Goal of the exercise:
Apart from the images, output the data below exactly.

** Opening Given data block **

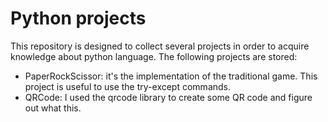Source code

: # Python projects

This repository is designed to collect several projects in order to acquire knowledge about python language.
The following projects are stored:
<ul>
<li> PaperRockScissor: it's the implementation of the traditional game. This project is useful to use the try-except commands. </li>
<li> QRCode: I used the qrcode library to create some QR code and figure out what this. </li>
</ul>


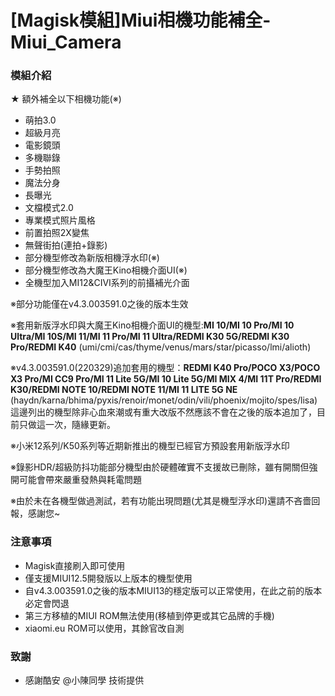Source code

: # [Magisk模組]Miui相機功能補全-Miui_Camera
### 模組介紹
★ 額外補全以下相機功能(※)
- 萌拍3.0
- 超級月亮
- 電影鏡頭
- 多機聯錄
- 手勢拍照
- 魔法分身
- 長曝光
- 文檔模式2.0
- 專業模式照片風格
- 前置拍照2X變焦
- 無聲街拍(連拍+錄影)
- 部分機型修改為新版相機浮水印(※)
- 部分機型修改為大魔王Kino相機介面UI(※)
- 全機型加入MI12&CIVI系列的前攝補光介面

※部分功能僅在v4.3.003591.0之後的版本生效

※套用新版浮水印與大魔王Kino相機介面UI的機型:**MI 10/MI 10 Pro/MI 10 Ultra/MI 10S/MI 11/MI 11 Pro/MI 11 Ultra/REDMI K30 5G/REDMI K30 Pro/REDMI K40**
(umi/cmi/cas/thyme/venus/mars/star/picasso/lmi/alioth)

※v4.3.003591.0(220329)追加套用的機型：**REDMI K40 Pro/POCO X3/POCO X3 Pro/MI CC9 Pro/MI 11 Lite 5G/MI 10 Lite 5G/MI MIX 4/MI 11T Pro/REDMI K30/REDMI NOTE 10/REDMI NOTE 11/MI 11 LITE 5G NE**
(haydn/karna/bhima/pyxis/renoir/monet/odin/vili/phoenix/mojito/spes/lisa)
這邊列出的機型除非心血來潮或有重大改版不然應該不會在之後的版本追加了，目前只做這一次，隨緣更新。

※小米12系列/K50系列等近期新推出的機型已經官方預設套用新版浮水印

※錄影HDR/超級防抖功能部分機型由於硬體確實不支援故已刪除，雖有開關但強開可能會帶來嚴重發熱與耗電問題

※由於未在各機型做過測試，若有功能出現問題(尤其是機型浮水印)還請不吝嗇回報，感謝您~

### 注意事項
- Magisk直接刷入即可使用
- 僅支援MIUI12.5開發版以上版本的機型使用
- 自v4.3.003591.0之後的版本MIUI13的穩定版可以正常使用，在此之前的版本必定會閃退
- 第三方移植的MIUI ROM無法使用(移植到停更或其它品牌的手機)
- xiaomi.eu ROM可以使用，其餘官改自測

### 致謝
- 感謝酷安 @小陳同學 技術提供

** Closing Given data block **

Answer space:
Source code

: # Python projects

This repository is designed to collect several projects in order to acquire knowledge about python language.
The following projects are stored:
<ul>
<li> PaperRockScissor: it's the implementation of the traditional game. This project is useful to use the try-except commands. </li>
<li> QRCode: I used the qrcode library to create some QR code and figure out what this. </li>
</ul>


Source code

: # [Magisk模組]Miui相機功能補全-Miui_Camera
### 模組介紹
★ 額外補全以下相機功能(※)
- 萌拍3.0
- 超級月亮
- 電影鏡頭
- 多機聯錄
- 手勢拍照
- 魔法分身
- 長曝光
- 文檔模式2.0
- 專業模式照片風格
- 前置拍照2X變焦
- 無聲街拍(連拍+錄影)
- 部分機型修改為新版相機浮水印(※)
- 部分機型修改為大魔王Kino相機介面UI(※)
- 全機型加入MI12&CIVI系列的前攝補光介面

※部分功能僅在v4.3.003591.0之後的版本生效

※套用新版浮水印與大魔王Kino相機介面UI的機型:**MI 10/MI 10 Pro/MI 10 Ultra/MI 10S/MI 11/MI 11 Pro/MI 11 Ultra/REDMI K30 5G/REDMI K30 Pro/REDMI K40**
(umi/cmi/cas/thyme/venus/mars/star/picasso/lmi/alioth)

※v4.3.003591.0(220329)追加套用的機型：**REDMI K40 Pro/POCO X3/POCO X3 Pro/MI CC9 Pro/MI 11 Lite 5G/MI 10 Lite 5G/MI MIX 4/MI 11T Pro/REDMI K30/REDMI NOTE 10/REDMI NOTE 11/MI 11 LITE 5G NE**
(haydn/karna/bhima/pyxis/renoir/monet/odin/vili/phoenix/mojito/spes/lisa)
這邊列出的機型除非心血來潮或有重大改版不然應該不會在之後的版本追加了，目前只做這一次，隨緣更新。

※小米12系列/K50系列等近期新推出的機型已經官方預設套用新版浮水印

※錄影HDR/超級防抖功能部分機型由於硬體確實不支援故已刪除，雖有開關但強開可能會帶來嚴重發熱與耗電問題

※由於未在各機型做過測試，若有功能出現問題(尤其是機型浮水印)還請不吝嗇回報，感謝您~

### 注意事項
- Magisk直接刷入即可使用
- 僅支援MIUI12.5開發版以上版本的機型使用
- 自v4.3.003591.0之後的版本MIUI13的穩定版可以正常使用，在此之前的版本必定會閃退
- 第三方移植的MIUI ROM無法使用(移植到停更或其它品牌的手機)
- xiaomi.eu ROM可以使用，其餘官改自測

### 致謝
- 感謝酷安 @小陳同學 技術提供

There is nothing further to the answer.